LOUISVILLE, KY – Lincoln Foundation in partnership with Dick Sisto, Ken Clay, Owsley Brown III, Louisville Public Media, Owsley Brown II Family Foundation, The Kentucky Center, Mike Balter Mallets and Vandoren Saxophone Reeds proudly announces the First, Annual Lionel Hampton Tribute Concert Showcase. The event will take place in the Bomhard Theater of the Kentucky Center on Saturday Oct. 7.
Dick Sisto, on vibraphone, is the artistic and music director who will lead a group of featured jazz artists who will pay tribute to jazz greats past and present. They include Barry Ries, trumpet (Lionel Hampton); Bobby Broom, guitar (Sonny Rollins); Bobby Floyd, keyboards (Count Basie); Jim Anderson, bass (Benny Golson); Art Gore, drums (George Benson) and special guest Harry Skoler, clarinet (Berklee College of Music).
Louisville native Lionel Hampton was born on April 20, 1908. He popularized the vibraphone and played with the Benny Goodman Quartet before becoming a successful bandleader. Hampton received honors from Presidents George H.W. Bush and Bill Clinton. He performed well into his 90s before passing away in 2002.
Mayor Greg Fischer and the city of Louisville have embraced this event and hope to honor this hometown jazz great and innovator with an official Lionel Hampton dedication day. The event will also feature a showcase of young percussion students on the vibraphone and drums. A music scholarship will be considered for one of the participating youth.
Schedule and ticket information for the Lionel Hampton Tribute Concert Showcase will be announced later this summer. Proceeds from the event will benefit Lincoln Foundation’s signature Whitney M. YOUNG Scholars Program®.

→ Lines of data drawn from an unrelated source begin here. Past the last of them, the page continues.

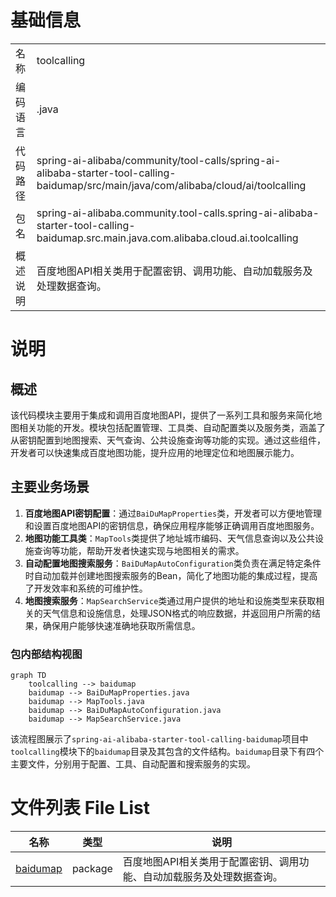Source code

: # 基础信息

|      |      |
|------|------|
| 名称 | toolcalling |
| 编码语言 | .java |
| 代码路径 | spring-ai-alibaba/community/tool-calls/spring-ai-alibaba-starter-tool-calling-baidumap/src/main/java/com/alibaba/cloud/ai/toolcalling |
| 包名 | spring-ai-alibaba.community.tool-calls.spring-ai-alibaba-starter-tool-calling-baidumap.src.main.java.com.alibaba.cloud.ai.toolcalling |
| 概述说明 | 百度地图API相关类用于配置密钥、调用功能、自动加载服务及处理数据查询。 |

# 说明

## 概述
该代码模块主要用于集成和调用百度地图API，提供了一系列工具和服务来简化地图相关功能的开发。模块包括配置管理、工具类、自动配置类以及服务类，涵盖了从密钥配置到地图搜索、天气查询、公共设施查询等功能的实现。通过这些组件，开发者可以快速集成百度地图功能，提升应用的地理定位和地图展示能力。

## 主要业务场景
1. **百度地图API密钥配置**：通过`BaiDuMapProperties`类，开发者可以方便地管理和设置百度地图API的密钥信息，确保应用程序能够正确调用百度地图服务。
2. **地图功能工具类**：`MapTools`类提供了地址城市编码、天气信息查询以及公共设施查询等功能，帮助开发者快速实现与地图相关的需求。
3. **自动配置地图搜索服务**：`BaiDuMapAutoConfiguration`类负责在满足特定条件时自动加载并创建地图搜索服务的Bean，简化了地图功能的集成过程，提高了开发效率和系统的可维护性。
4. **地图搜索服务**：`MapSearchService`类通过用户提供的地址和设施类型来获取相关的天气信息和设施信息，处理JSON格式的响应数据，并返回用户所需的结果，确保用户能够快速准确地获取所需信息。


### 包内部结构视图

```mermaid
graph TD
    toolcalling --> baidumap
    baidumap --> BaiDuMapProperties.java
    baidumap --> MapTools.java
    baidumap --> BaiDuMapAutoConfiguration.java
    baidumap --> MapSearchService.java
```

该流程图展示了`spring-ai-alibaba-starter-tool-calling-baidumap`项目中`toolcalling`模块下的`baidumap`目录及其包含的文件结构。`baidumap`目录下有四个主要文件，分别用于配置、工具、自动配置和搜索服务的实现。

# 文件列表 File List

| 名称   | 类型  | 说明 |
|-------|------|-------------|
| [baidumap](baidumap/_module.md) | package | 百度地图API相关类用于配置密钥、调用功能、自动加载服务及处理数据查询。 |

Lincoln Foundation has empowered disadvantaged youth to overcome adversity through education since its inception by Berea College over 100 years ago. The mission of the organization is to provide educational enrichment programs that develop and support youth in overcoming barriers to achievement. Lincoln Foundation outcomes demonstrate that students can break the cycle of poverty in their families through higher education. Students are holistically developed in an educational culture that stresses academic achievement and graduation from college. Lincoln Foundation annually serves approximately 600 students from two years of age through college with its year-round, nontraditional educational enrichment programs.